Menurut Nazar, Saan kemudian menyerahkan uang itu kepada Erman. Namun Saan Mustofa yang dipanggil KPK pada Rabu (26/9) kemarin membantah bahwa ia mengetahui atau mengurus proyek PLTS tesebut. "Tadi saya ditanya soal apakah pernah ikut mengurus soal PLTS ini, saya jawab tidak pernah, kemudian apakah saya tahu, saya jawab juga tidak tahu," kata Saan.
Selain proyek PLTS, Nazar juga dipanggil atas pelaporannya terhadap korupsi pembangunan gedung Mahkamah Konstitusi (MK) dengan jumlah Rp 300 miliar. "Gedung MK senilai Rp 300 miliar itu penunjukan langsung, sebelum anggaran turun ada pertemuan, dan setelah proyek selesai ada temuan kemahalan harga oleh BPK, saya menyampaikan fakta sekarang tinggal KPK mau memeriksa atau tidak," jelas Nazar.
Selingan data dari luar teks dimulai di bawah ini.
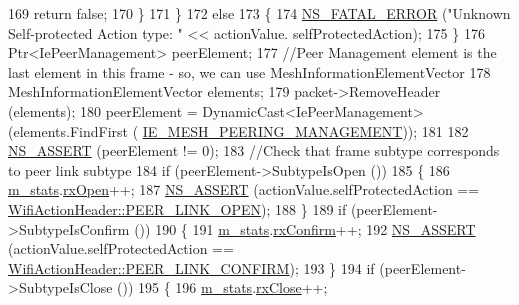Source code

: \begin{DoxyCode}
169               \textcolor{keywordflow}{return} \textcolor{keyword}{false};
170             \}
171         \}
172       \textcolor{keywordflow}{else}
173         \{
174           \hyperlink{group__fatal_ga5131d5e3f75d7d4cbfd706ac456fdc85}{NS\_FATAL\_ERROR} (\textcolor{stringliteral}{"Unknown Self-protected Action type: "} << actionValue.
      selfProtectedAction);
175         \}
176       Ptr<IePeerManagement> peerElement;
177       \textcolor{comment}{//Peer Management element is the last element in this frame - so, we can use
       MeshInformationElementVector}
178       MeshInformationElementVector elements;
179       packet->RemoveHeader (elements);
180       peerElement = DynamicCast<IePeerManagement>(elements.FindFirst (
      \hyperlink{wifi-information-element_8h_ac165cb06d15fc79753f1bdcc8ac6b734}{IE\_MESH\_PEERING\_MANAGEMENT}));
181 
182       \hyperlink{assert_8h_a6dccdb0de9b252f60088ce281c49d052}{NS\_ASSERT} (peerElement != 0);
183       \textcolor{comment}{//Check that frame subtype corresponds to peer link subtype}
184       \textcolor{keywordflow}{if} (peerElement->SubtypeIsOpen ())
185         \{
186           \hyperlink{classns3_1_1dot11s_1_1PeerManagementProtocolMac_aaaccd87941623a8bff20e8998908b518}{m\_stats}.\hyperlink{structns3_1_1dot11s_1_1PeerManagementProtocolMac_1_1Statistics_aade324d2b21b1f3cd47e95dd6057a1eb}{rxOpen}++;
187           \hyperlink{assert_8h_a6dccdb0de9b252f60088ce281c49d052}{NS\_ASSERT} (actionValue.selfProtectedAction == 
      \hyperlink{classns3_1_1WifiActionHeader_a17cfd6c8f685a44e7b7b832cc9a53e83a5d1c8a5ef38c884f951cfe32e03ca572}{WifiActionHeader::PEER\_LINK\_OPEN});
188         \}
189       \textcolor{keywordflow}{if} (peerElement->SubtypeIsConfirm ())
190         \{
191           \hyperlink{classns3_1_1dot11s_1_1PeerManagementProtocolMac_aaaccd87941623a8bff20e8998908b518}{m\_stats}.\hyperlink{structns3_1_1dot11s_1_1PeerManagementProtocolMac_1_1Statistics_a6e0fcebfd07b428ac04e6a81ecf9fc77}{rxConfirm}++;
192           \hyperlink{assert_8h_a6dccdb0de9b252f60088ce281c49d052}{NS\_ASSERT} (actionValue.selfProtectedAction == 
      \hyperlink{classns3_1_1WifiActionHeader_a17cfd6c8f685a44e7b7b832cc9a53e83a89961b879d58204ada067ee8dbbde06e}{WifiActionHeader::PEER\_LINK\_CONFIRM}); 
193         \}
194       \textcolor{keywordflow}{if} (peerElement->SubtypeIsClose ())
195         \{
196           \hyperlink{classns3_1_1dot11s_1_1PeerManagementProtocolMac_aaaccd87941623a8bff20e8998908b518}{m\_stats}.\hyperlink{structns3_1_1dot11s_1_1PeerManagementProtocolMac_1_1Statistics_a6f248487a20fb8294d3eb5357f1680e3}{rxClose}++;

\end{DoxyCode}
Dalam kasus dugaan korupsi PLTS, KPK menetapkan istri Nazaruddin, Neneng Sri Wahyuni sebagai tersangka pada Agustus 2011. Neneng selaku Direktur Keuangan PT Anugerah Nusantara diduga melakukan tindak pidana korupsi sesuai dengan Pasal 2 Ayat 1 dan Pasal 3 Undang-Undang Pemberantasan Tindak Pidana Korupsi.
Kasus tersebut merupakan pengembangan kasus korupsi PLTS yang melibatkan pejabat Kemenakertrans Timas Ginting yang telah divonis dua tahun penjara di Pengadilan Tindak Pidana Korupsi Jakarta pada 27 Februari 2012.
Ia dianggap terbukti menyalahgunakan kewenangannya sebagai pejabat pembuat komitmen sehingga menguntungkan orang lain serta koorporasi dari pengadaan proyek PLTS yang nilainya Rp 8,9 miliar dengan menguntungkan PT Alfindo Nuratama yang mendapat Rp 2,7 miliar.
PT Alfindo hanyalah perusahaan yang dipinjam namanya oleh PT Anugerah Nusantara (Grup Permai) milik Nazaruddin dan Neneng untuk digunakan staf pemasaran Grup Permai Mindo Rosalina Manulang.
Setelah mendapatkan pembayaran tahap pertama, PT Alfindo melakukan subkontrak pengerjaan proyek PLTS ke PT Sundaya Indonesia dengan nilai kontrak Rp 5,29 miliar, sementara pembayaran yang diterima PT Alfindo dari Kemnakertrans mencapai lebih dari Rp 8,9 miliar.
Selisih nilai proyek dengan nilai subkontrakan ke PT Sundaya senilai Rp 2,7 miliar itu dianggap sebagai kerugian negara dengan Neneng diduga berperan dalam proses subkontrak.
Artinya ia dianggap melakukan perbuatan melawan hukum untuk memperkaya diri sendiri atau orang lain atau korporasi yang dapat merugikan keuangan dan perekonomian negara dengan hukuman maksimal 20 tahun penjara.